Internal¶
This page documents lower-level classes, utilities, and internal components of uniPairs.estimator.
- class uniPairs.estimator.CVResult[source]¶
Bases:
TypedDict- active_set: List[str]¶
- best_lmda: float¶
- cv_errors: ndarray¶
- lmda_path: ndarray¶
- n_folds: int¶
- prevalidated_preds: ndarray¶
- class uniPairs.estimator.FamilySpec[source]¶
Bases:
TypedDict- family: Literal['gaussian', 'binomial', 'cox']¶
- class uniPairs.estimator.GLM(fit_intercept: bool = True, vars_names: List[str] | None = None, family_spec: FamilySpec | None = None, p_value: bool = False, preds_loo: bool = False)[source]¶
Bases:
BaseEstimatorGeneralized Linear Model (GLM) wrapper using adelie.grpnet for Gaussian, Binomial (logistic), and Cox proportional hazards regression.
Supports optional intercept, leave-one-out (LOO) predictions, and likelihood ratio p-values.
- Parameters:
fit_intercept (bool, default=True) – Whether to include an intercept term. For Cox regression, the intercept is always excluded.

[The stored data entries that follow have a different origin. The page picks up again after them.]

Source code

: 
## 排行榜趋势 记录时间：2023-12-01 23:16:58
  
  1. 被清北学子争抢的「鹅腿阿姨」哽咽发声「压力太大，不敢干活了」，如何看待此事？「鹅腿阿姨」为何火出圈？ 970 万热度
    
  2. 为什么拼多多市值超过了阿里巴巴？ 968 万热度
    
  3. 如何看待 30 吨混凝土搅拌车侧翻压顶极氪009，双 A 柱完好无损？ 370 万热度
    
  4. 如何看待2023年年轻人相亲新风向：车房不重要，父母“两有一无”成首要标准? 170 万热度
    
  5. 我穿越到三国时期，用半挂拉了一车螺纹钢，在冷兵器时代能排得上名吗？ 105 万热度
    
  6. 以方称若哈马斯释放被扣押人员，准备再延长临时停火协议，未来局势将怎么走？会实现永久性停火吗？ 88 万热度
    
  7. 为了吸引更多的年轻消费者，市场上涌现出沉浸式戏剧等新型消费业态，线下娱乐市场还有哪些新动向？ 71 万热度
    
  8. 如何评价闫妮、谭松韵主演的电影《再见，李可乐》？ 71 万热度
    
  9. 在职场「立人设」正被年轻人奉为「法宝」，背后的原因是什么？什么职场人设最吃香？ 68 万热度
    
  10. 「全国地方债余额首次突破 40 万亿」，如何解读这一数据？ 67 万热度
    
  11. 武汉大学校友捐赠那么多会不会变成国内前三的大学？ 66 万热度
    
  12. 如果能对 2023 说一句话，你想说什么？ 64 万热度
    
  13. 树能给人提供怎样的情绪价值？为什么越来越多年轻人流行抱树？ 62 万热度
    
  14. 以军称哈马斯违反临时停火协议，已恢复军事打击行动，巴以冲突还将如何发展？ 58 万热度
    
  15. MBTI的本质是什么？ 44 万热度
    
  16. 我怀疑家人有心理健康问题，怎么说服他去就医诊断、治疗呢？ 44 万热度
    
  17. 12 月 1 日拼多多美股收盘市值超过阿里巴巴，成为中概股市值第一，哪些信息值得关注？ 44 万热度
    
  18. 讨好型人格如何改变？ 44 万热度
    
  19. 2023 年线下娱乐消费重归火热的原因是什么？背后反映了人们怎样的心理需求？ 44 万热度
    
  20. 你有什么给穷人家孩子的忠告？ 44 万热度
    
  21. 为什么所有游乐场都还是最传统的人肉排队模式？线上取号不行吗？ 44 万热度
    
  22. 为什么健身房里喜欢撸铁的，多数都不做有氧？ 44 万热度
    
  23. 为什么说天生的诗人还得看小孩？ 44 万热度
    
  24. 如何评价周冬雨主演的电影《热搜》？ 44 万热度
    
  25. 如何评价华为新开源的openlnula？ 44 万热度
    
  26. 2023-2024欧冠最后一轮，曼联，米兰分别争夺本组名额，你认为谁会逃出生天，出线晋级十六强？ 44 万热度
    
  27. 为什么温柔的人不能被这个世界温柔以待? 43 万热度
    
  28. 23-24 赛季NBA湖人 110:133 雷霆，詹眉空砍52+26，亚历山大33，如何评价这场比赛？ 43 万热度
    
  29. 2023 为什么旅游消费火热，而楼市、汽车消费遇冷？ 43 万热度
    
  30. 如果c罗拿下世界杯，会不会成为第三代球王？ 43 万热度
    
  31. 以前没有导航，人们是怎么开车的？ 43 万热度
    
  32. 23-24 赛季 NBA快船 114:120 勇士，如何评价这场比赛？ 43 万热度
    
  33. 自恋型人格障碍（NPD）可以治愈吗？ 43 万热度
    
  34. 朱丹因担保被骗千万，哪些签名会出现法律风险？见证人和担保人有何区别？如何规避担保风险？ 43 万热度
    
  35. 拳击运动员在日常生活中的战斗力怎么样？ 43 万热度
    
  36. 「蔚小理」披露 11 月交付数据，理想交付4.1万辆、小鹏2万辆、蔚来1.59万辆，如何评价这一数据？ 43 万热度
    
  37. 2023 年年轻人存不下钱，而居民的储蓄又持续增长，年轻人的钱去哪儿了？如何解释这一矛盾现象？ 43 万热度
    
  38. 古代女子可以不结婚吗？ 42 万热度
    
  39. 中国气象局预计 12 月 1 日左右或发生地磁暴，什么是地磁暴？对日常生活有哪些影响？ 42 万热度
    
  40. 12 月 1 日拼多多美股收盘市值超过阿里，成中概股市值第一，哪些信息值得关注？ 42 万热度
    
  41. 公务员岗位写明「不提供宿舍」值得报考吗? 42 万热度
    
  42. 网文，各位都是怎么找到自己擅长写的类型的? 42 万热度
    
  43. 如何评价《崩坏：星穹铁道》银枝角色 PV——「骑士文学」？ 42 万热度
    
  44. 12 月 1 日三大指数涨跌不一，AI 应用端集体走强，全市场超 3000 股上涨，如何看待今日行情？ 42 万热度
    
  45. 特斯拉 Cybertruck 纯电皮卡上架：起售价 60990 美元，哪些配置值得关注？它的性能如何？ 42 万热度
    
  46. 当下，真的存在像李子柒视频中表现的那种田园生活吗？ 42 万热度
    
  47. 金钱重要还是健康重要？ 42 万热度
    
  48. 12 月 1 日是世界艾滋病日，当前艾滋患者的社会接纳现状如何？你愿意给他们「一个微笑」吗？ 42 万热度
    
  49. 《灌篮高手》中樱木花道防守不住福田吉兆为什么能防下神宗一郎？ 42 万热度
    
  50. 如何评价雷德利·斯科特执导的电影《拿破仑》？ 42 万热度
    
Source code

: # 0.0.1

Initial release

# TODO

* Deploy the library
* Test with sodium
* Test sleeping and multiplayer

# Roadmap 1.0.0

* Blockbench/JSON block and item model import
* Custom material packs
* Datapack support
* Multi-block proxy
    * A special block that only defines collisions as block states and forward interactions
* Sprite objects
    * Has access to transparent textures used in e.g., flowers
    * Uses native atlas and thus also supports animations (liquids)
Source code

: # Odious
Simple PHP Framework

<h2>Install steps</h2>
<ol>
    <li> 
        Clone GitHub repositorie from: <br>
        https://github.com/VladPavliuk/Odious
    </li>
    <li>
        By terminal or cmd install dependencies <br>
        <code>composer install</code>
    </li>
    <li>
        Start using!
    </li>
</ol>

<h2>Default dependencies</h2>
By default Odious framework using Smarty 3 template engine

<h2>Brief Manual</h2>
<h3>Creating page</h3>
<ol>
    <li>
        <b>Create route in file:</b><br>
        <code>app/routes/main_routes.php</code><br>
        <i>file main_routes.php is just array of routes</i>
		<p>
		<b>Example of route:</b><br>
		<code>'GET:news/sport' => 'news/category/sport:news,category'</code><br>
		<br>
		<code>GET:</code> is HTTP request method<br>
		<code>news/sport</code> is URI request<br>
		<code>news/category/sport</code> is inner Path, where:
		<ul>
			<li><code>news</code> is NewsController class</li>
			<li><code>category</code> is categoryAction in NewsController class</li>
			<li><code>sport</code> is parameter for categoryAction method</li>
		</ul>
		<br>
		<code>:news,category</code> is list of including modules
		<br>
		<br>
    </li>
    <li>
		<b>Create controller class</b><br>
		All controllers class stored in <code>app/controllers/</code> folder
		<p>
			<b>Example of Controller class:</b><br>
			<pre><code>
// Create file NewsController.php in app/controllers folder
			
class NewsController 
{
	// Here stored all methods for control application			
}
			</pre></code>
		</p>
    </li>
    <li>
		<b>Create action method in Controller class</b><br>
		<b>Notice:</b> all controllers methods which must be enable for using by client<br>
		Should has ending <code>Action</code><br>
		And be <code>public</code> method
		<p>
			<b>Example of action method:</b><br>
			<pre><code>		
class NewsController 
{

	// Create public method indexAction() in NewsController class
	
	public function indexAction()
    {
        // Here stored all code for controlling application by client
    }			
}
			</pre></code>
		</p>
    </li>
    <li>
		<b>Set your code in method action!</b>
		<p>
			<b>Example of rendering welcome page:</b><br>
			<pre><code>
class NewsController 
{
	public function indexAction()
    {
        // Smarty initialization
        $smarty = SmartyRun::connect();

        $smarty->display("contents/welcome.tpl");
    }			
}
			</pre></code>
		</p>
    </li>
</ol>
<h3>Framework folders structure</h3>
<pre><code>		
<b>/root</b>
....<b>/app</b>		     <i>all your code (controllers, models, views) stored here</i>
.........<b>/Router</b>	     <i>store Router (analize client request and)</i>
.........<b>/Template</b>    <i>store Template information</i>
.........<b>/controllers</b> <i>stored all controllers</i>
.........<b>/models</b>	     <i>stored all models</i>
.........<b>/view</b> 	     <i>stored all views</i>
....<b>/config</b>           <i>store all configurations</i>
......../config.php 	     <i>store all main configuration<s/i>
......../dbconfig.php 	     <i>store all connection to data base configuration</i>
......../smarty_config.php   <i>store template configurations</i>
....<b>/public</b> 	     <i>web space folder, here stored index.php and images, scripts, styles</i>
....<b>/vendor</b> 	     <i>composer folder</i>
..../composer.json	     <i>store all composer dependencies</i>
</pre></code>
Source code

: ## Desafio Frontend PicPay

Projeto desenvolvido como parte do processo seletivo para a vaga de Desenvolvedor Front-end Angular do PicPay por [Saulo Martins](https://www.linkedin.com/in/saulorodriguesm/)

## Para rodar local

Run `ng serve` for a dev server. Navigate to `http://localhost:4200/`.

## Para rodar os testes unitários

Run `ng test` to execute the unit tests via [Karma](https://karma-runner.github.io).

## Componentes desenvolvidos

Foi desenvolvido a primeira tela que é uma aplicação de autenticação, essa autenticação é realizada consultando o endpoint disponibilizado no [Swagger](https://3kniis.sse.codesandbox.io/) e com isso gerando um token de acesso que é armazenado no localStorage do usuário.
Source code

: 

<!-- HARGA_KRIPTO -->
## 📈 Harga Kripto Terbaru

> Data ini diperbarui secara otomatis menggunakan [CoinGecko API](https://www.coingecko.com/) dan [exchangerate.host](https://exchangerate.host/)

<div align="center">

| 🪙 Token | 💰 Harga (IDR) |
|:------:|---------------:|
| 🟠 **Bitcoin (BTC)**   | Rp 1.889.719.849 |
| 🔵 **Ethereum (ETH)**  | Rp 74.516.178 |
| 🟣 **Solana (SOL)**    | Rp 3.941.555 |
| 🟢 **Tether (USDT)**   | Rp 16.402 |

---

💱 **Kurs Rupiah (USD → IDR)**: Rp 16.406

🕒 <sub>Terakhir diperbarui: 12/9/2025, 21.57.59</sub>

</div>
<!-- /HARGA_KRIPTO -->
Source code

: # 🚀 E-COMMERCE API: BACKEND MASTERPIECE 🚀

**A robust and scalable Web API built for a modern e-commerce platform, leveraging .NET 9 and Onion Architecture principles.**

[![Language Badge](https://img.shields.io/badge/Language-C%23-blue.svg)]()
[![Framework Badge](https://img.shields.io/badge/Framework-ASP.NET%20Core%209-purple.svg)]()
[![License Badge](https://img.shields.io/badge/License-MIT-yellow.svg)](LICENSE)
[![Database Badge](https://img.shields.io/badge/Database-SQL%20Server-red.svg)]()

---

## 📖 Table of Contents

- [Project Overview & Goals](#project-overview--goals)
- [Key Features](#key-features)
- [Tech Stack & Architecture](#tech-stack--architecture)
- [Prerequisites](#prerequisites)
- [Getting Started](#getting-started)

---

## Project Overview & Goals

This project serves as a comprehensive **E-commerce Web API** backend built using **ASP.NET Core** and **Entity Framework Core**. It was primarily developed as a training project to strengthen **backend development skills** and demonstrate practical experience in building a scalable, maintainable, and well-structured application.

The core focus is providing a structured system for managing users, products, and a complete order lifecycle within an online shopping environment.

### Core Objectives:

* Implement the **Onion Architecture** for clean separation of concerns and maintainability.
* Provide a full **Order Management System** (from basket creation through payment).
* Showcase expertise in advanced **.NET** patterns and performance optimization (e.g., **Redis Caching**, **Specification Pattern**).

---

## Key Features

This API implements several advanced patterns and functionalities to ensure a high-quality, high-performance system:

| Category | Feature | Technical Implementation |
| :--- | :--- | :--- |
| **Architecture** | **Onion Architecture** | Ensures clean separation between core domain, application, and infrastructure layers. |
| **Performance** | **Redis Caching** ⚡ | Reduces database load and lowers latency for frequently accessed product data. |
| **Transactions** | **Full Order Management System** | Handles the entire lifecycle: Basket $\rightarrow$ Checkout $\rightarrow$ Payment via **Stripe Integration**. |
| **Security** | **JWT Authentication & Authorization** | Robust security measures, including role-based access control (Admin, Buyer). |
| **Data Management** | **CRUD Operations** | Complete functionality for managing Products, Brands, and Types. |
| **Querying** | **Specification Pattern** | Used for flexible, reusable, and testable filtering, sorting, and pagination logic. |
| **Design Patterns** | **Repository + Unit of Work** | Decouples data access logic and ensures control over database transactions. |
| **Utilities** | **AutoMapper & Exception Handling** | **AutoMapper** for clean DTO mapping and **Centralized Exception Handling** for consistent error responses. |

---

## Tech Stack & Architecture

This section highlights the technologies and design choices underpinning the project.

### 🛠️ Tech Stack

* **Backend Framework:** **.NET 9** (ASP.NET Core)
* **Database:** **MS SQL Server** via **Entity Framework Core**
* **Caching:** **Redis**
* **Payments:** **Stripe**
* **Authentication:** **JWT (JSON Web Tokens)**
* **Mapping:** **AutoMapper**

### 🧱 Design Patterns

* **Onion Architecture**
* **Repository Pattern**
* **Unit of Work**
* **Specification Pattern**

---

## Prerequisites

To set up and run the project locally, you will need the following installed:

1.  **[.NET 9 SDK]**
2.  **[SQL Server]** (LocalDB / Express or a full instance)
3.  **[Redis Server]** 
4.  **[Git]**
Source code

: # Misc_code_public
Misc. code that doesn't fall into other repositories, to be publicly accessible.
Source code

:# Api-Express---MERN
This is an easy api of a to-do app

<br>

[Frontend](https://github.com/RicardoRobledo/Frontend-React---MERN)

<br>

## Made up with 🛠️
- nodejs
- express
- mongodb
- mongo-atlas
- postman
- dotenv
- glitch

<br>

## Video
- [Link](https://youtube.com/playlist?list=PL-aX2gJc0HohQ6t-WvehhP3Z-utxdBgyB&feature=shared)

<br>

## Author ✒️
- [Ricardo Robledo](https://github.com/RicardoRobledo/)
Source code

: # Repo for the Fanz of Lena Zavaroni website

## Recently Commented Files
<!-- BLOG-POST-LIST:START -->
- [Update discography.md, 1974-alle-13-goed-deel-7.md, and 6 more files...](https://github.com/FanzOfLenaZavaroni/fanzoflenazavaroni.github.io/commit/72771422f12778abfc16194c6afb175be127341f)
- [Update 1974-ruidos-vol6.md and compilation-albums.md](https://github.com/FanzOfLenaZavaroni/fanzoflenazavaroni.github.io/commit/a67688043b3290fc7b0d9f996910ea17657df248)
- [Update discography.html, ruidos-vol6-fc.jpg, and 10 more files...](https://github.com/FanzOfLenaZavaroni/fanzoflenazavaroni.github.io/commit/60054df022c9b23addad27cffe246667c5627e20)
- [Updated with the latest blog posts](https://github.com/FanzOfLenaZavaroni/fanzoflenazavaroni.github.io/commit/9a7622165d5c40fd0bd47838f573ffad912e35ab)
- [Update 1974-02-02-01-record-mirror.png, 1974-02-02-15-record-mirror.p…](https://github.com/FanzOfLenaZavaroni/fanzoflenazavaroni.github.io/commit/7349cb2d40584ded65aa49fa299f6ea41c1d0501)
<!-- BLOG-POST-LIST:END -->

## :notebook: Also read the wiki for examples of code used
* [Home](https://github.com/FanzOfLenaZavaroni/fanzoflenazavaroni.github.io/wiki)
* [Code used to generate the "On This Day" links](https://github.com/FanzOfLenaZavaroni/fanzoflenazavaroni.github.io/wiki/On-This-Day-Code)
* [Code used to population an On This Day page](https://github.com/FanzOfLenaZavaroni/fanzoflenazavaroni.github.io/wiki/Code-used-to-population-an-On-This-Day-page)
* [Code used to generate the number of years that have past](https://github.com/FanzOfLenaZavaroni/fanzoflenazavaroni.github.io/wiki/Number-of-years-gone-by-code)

vars_names (list of str, optional) – Names of predictor variables. If None, names are generated as
["X0", "X1", ..., "Xp"].family_spec (dict, optional) –
Dictionary containing the model family. Must contain key
"family"with one of{"gaussian", "binomial", "cox"}.Examples:
{"family": "binomial"}p_value (bool, default=False) – If True, computes a two-sided p-value via a likelihood ratio test comparing the full model vs. the model without the last coefficient.
preds_loo (bool, default=False) – If True, computes leave-one-out linear predictors following Rad & Maleki (2020).
- slopes\_
Estimated regression coefficients.
- Type:
ndarray of shape (n_features,)
- intercept\_
Estimated intercept. Zero for Cox models.
- Type:
float
- preds_loo\_
Leave-one-out predictions if
preds_loo=True.- Type:
ndarray of shape (n_samples,), optional
- p_value\_
Two-sided p-value for the last predictor coefficient.
- Type:
float, optional
- vars_names\_
Names of variables used in the model.
- Type:
list of str
- offset\_
Optional observation-specific offsets supplied to the GLM.
- Type:
ndarray or None
Examples
>>> glm = GLM(family_spec={"family": "binomial"}, preds_loo=True) >>> glm.fit(X, y) >>> eta = glm.predict(X) # linear predictor >>> p = glm.predict(X, response_scale=True) # inverse-link >>> active = glm.get_active_variables() >>> formula = glm.get_fitted_function()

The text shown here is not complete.